◆ ASSIGNMENT
Look for "avoid" in the listing below. Gather each line that contains it.

◆ INPUT MATERIAL
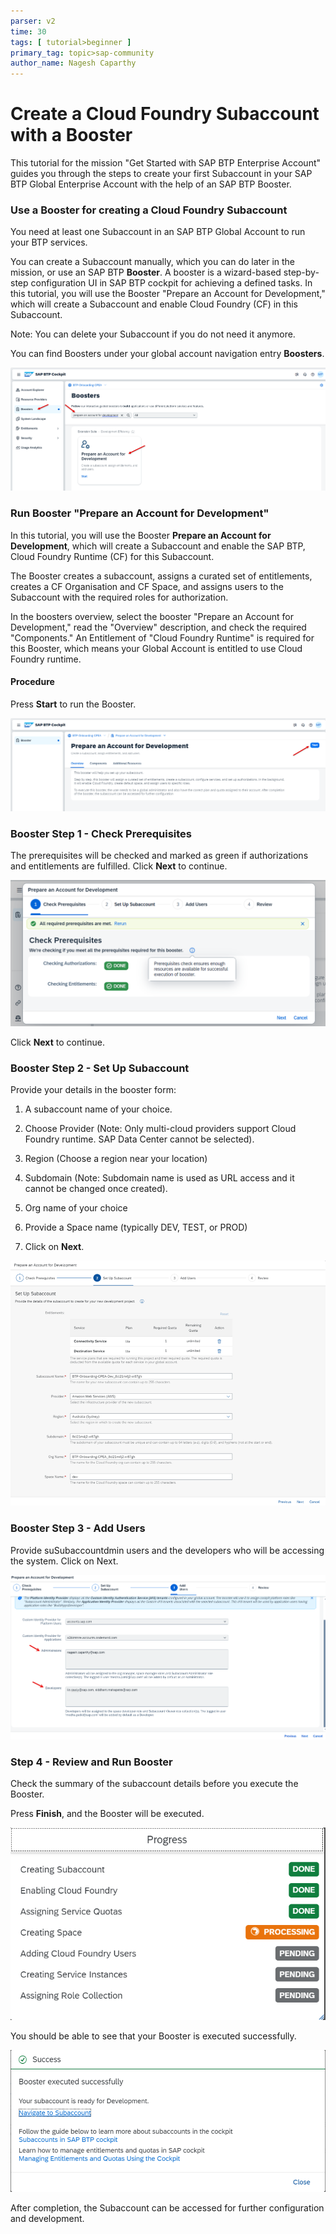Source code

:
 ```yaml
---
parser: v2
time: 30
tags: [ tutorial>beginner ]
primary_tag: topic>sap-community
author_name: Nagesh Caparthy
---
```


# Create a Cloud Foundry Subaccount with a Booster

This tutorial for the mission "Get Started with SAP BTP Enterprise Account" guides you through the steps to create your first Subaccount in your SAP BTP Global Enterprise Account with the help of an SAP BTP Booster.


### Use a Booster for creating a Cloud Foundry Subaccount

You need at least one Subaccount in an SAP BTP Global Account to run your BTP services.

You can create a Subaccount manually, which you can do later in the mission, or use an SAP BTP **Booster**. A booster is a wizard-based step-by-step configuration UI in SAP BTP cockpit for achieving a defined tasks. In this tutorial, you will use the Booster "Prepare an Account for Development," which will create a Subaccount and enable Cloud Foundry (CF) in this Subaccount.

Note: You can delete your Subaccount if you do not need it anymore.

You can find Boosters under your global account navigation entry **Boosters**.

![Find Boosters](images/3_1_find_boosters.png)



### Run Booster "Prepare an Account for Development"

In this tutorial, you will use the Booster **Prepare an Account for Development**, which will create a Subaccount and enable the SAP BTP, Cloud Foundry Runtime (CF) for this Subaccount.

The Booster creates a subaccount, assigns a curated set of entitlements, creates a CF Organisation and CF Space, and assigns users to the Subaccount with the required roles for authorization. 

In the boosters overview, select the booster "Prepare an Account for Development," read the "Overview" description, and check the required "Components." An Entitlement of "Cloud Foundry Runtime" is required for this Booster, which means your Global Account is entitled to use Cloud Foundry runtime. 


#### Procedure

Press **Start** to run the Booster.

![Find Boosters](images/3_2_choose_booster.png)



### Booster Step 1 - Check Prerequisites

The prerequisites will be checked and marked as green if authorizations and entitlements are fulfilled. Click **Next** to continue.

![Check Prerequisite in Booster Step 1](images/3_3_booster_step1.png)

Click **Next** to continue.

### Booster Step 2 - Set Up Subaccount

Provide your details in the booster form:

1. A subaccount name of your choice.

2. Choose Provider (Note: Only multi-cloud providers support Cloud Foundry runtime. SAP Data Center cannot be selected).

3. Region (Choose a region near your location)
4. Subdomain (Note: Subdomain name is used as URL access and it cannot be changed once created).
5. Org name of your choice
6. Provide a Space name (typically DEV, TEST, or PROD)

7. Click on **Next**.


![Find Boosters](images/3_4_booster_step2.png)


### Booster Step 3 - Add Users

Provide suSubaccountdmin users and the developers who will be accessing the system. Click on Next.

![Find Boosters](images/3_5_booster_step3.png)


### Step 4 - Review and Run Booster

Check the summary of the subaccount details before you execute the Booster.

Press **Finish**, and the Booster will be executed.

![Find Boosters](images/3_6_booster_step4.png)



You should be able to see that your Booster is executed successfully.

![Booster success message](images/3_7_booster_success.png)

After completion, the Subaccount can be accessed for further configuration and development.





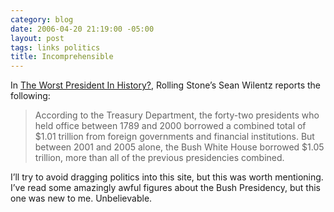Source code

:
 ```yaml
---
category: blog
date: 2006-04-20 21:19:00 -05:00
layout: post
tags: links politics
title: Incomprehensible
---
```


In [The Worst President In History?](http://www.rollingstone.com/news/profile/story/9961300/the_worst_president_in_history?rnd=1145577215127&has-player=unknown), Rolling Stone’s Sean Wilentz reports the following:

> According to the Treasury Department, the forty-two presidents who held office between 1789 and 2000 borrowed a combined total of $1.01 trillion from foreign governments and financial institutions. But between 2001 and 2005 alone, the Bush White House borrowed $1.05 trillion, more than all of the previous presidencies combined.

I’ll try to avoid dragging politics into this site, but this was worth mentioning. I’ve read some amazingly awful figures about the Bush Presidency, but this one was new to me. Unbelievable.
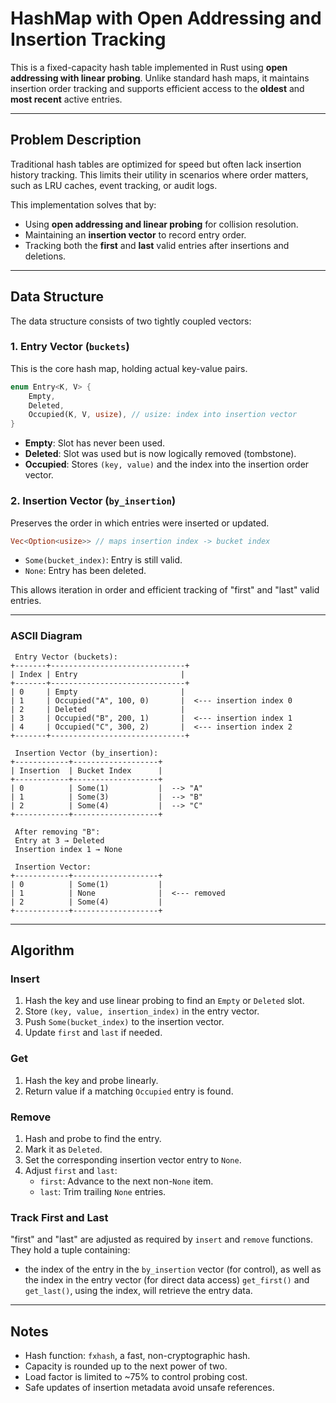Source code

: 
# HashMap with Open Addressing and Insertion Tracking

This is a fixed-capacity hash table implemented in Rust using **open addressing with linear probing**. Unlike standard hash maps, it maintains insertion order tracking and supports efficient access to the **oldest** and **most recent** active entries.

---

## Problem Description

Traditional hash tables are optimized for speed but often lack insertion history tracking. This limits their utility in scenarios where order matters, such as LRU caches, event tracking, or audit logs.

This implementation solves that by:

- Using **open addressing and linear probing** for collision resolution.
- Maintaining an **insertion vector** to record entry order.
- Tracking both the **first** and **last** valid entries after insertions and deletions.

---

## Data Structure

The data structure consists of two tightly coupled vectors:

### 1. Entry Vector (`buckets`)
This is the core hash map, holding actual key-value pairs.

```rust
enum Entry<K, V> {
    Empty,
    Deleted,
    Occupied(K, V, usize), // usize: index into insertion vector
}
```

- **Empty**: Slot has never been used.
- **Deleted**: Slot was used but is now logically removed (tombstone).
- **Occupied**: Stores `(key, value)` and the index into the insertion order vector.

### 2. Insertion Vector (`by_insertion`)
Preserves the order in which entries were inserted or updated.

```rust
Vec<Option<usize>> // maps insertion index -> bucket index
```

- `Some(bucket_index)`: Entry is still valid.
- `None`: Entry has been deleted.

This allows iteration in order and efficient tracking of "first" and "last" valid entries.

---

### ASCII Diagram

```
 Entry Vector (buckets):
+-------+------------------------------+
| Index | Entry                       |
+-------+------------------------------+
| 0     | Empty                       |
| 1     | Occupied("A", 100, 0)       |  <--- insertion index 0
| 2     | Deleted                     |
| 3     | Occupied("B", 200, 1)       |  <--- insertion index 1
| 4     | Occupied("C", 300, 2)       |  <--- insertion index 2
+-------+------------------------------+

 Insertion Vector (by_insertion):
+------------+-------------------+
| Insertion  | Bucket Index      |
+------------+-------------------+
| 0          | Some(1)           |  --> "A"
| 1          | Some(3)           |  --> "B"
| 2          | Some(4)           |  --> "C"
+------------+-------------------+

 After removing "B":
 Entry at 3 → Deleted
 Insertion index 1 → None

 Insertion Vector:
+------------+-------------------+
| 0          | Some(1)           |
| 1          | None              |  <--- removed
| 2          | Some(4)           |
+------------+-------------------+
```

---

## Algorithm

### Insert

1. Hash the key and use linear probing to find an `Empty` or `Deleted` slot.
2. Store `(key, value, insertion_index)` in the entry vector.
3. Push `Some(bucket_index)` to the insertion vector.
4. Update `first` and `last` if needed.

### Get

1. Hash the key and probe linearly.
2. Return value if a matching `Occupied` entry is found.

### Remove

1. Hash and probe to find the entry.
2. Mark it as `Deleted`.
3. Set the corresponding insertion vector entry to `None`.
4. Adjust `first` and `last`:
   - `first`: Advance to the next non-`None` item.
   - `last`: Trim trailing `None` entries.

### Track First and Last

"first" and "last" are adjusted as required by `insert` and `remove` functions. They hold a tuple containing:
 - the index of the entry in the `by_insertion` vector (for control), as well as the index in the entry vector (for direct data access)
`get_first()` and `get_last()`, using the index, will retrieve the entry data.

---

## Notes

- Hash function: `fxhash`, a fast, non-cryptographic hash.
- Capacity is rounded up to the next power of two.
- Load factor is limited to ~75% to control probing cost.
- Safe updates of insertion metadata avoid unsafe references.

◆ ANSWER TO THIS TASK
I’ll try to avoid dragging politics into this site, but this was worth mentioning. I’ve read some amazingly awful figures about the Bush Presidency, but this one was new to me. Unbelievable.
- Safe updates of insertion metadata avoid unsafe references.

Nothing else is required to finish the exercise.